:: DATA PROVIDED ::
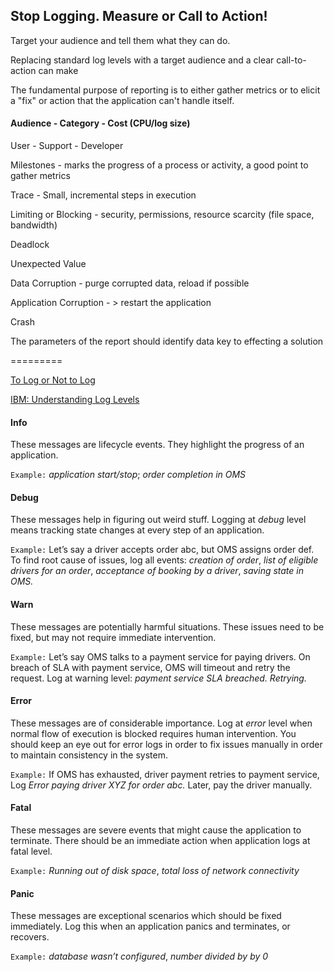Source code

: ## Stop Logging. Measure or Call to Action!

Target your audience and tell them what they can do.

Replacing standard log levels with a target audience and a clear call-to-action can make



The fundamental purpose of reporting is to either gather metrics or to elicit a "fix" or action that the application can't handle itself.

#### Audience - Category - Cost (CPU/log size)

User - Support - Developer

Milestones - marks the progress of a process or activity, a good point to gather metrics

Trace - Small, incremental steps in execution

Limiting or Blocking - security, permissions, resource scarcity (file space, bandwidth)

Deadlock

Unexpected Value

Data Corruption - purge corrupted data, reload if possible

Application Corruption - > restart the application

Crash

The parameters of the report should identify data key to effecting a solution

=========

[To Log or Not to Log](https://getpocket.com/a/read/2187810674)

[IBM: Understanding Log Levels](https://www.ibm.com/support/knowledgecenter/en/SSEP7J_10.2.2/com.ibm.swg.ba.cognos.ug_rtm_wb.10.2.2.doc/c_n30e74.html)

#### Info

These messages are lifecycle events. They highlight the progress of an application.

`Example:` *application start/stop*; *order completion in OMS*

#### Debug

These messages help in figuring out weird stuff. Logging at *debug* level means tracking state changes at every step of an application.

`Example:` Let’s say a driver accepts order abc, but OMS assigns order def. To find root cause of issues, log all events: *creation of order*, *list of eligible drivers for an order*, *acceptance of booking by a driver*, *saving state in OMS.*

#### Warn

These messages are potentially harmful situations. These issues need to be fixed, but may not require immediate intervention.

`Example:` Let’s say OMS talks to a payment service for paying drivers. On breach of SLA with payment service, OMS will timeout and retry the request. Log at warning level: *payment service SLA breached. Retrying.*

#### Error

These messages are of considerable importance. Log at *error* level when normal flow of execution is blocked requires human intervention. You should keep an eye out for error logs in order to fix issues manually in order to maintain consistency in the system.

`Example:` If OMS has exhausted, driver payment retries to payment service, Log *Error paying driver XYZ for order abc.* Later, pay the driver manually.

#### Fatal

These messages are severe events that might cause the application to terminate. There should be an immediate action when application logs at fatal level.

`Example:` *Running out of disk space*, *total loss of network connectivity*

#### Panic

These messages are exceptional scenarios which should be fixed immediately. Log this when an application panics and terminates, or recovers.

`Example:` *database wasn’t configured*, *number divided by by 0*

* * *

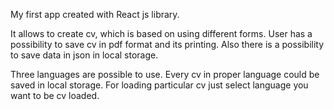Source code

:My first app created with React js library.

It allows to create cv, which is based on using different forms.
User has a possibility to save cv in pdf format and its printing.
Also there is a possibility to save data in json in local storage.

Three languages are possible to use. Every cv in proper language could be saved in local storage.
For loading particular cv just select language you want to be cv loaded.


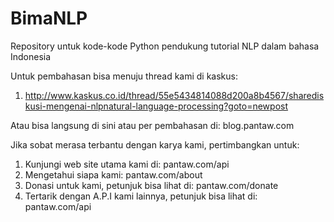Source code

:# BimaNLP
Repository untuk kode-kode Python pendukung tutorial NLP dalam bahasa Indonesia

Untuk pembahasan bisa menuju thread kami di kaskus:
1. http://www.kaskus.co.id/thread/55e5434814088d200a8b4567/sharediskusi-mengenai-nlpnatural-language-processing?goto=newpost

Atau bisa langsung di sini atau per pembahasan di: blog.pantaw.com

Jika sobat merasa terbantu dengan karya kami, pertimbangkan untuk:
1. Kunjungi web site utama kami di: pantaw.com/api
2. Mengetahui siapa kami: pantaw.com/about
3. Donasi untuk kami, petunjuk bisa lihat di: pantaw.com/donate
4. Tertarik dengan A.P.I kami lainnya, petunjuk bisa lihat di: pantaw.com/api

:: ASSIGNMENT ::
Give back the exact lines above, running from the one that has "For loading particular" through the one that has "4. Tertarik dengan", with nothing added and no pictures.

:: TASK OUTPUT ::
For loading particular cv just select language you want to be cv loaded.


Source code

:# BimaNLP
Repository untuk kode-kode Python pendukung tutorial NLP dalam bahasa Indonesia

Untuk pembahasan bisa menuju thread kami di kaskus:
1. http://www.kaskus.co.id/thread/55e5434814088d200a8b4567/sharediskusi-mengenai-nlpnatural-language-processing?goto=newpost

Atau bisa langsung di sini atau per pembahasan di: blog.pantaw.com

Jika sobat merasa terbantu dengan karya kami, pertimbangkan untuk:
1. Kunjungi web site utama kami di: pantaw.com/api
2. Mengetahui siapa kami: pantaw.com/about
3. Donasi untuk kami, petunjuk bisa lihat di: pantaw.com/donate
4. Tertarik dengan A.P.I kami lainnya, petunjuk bisa lihat di: pantaw.com/api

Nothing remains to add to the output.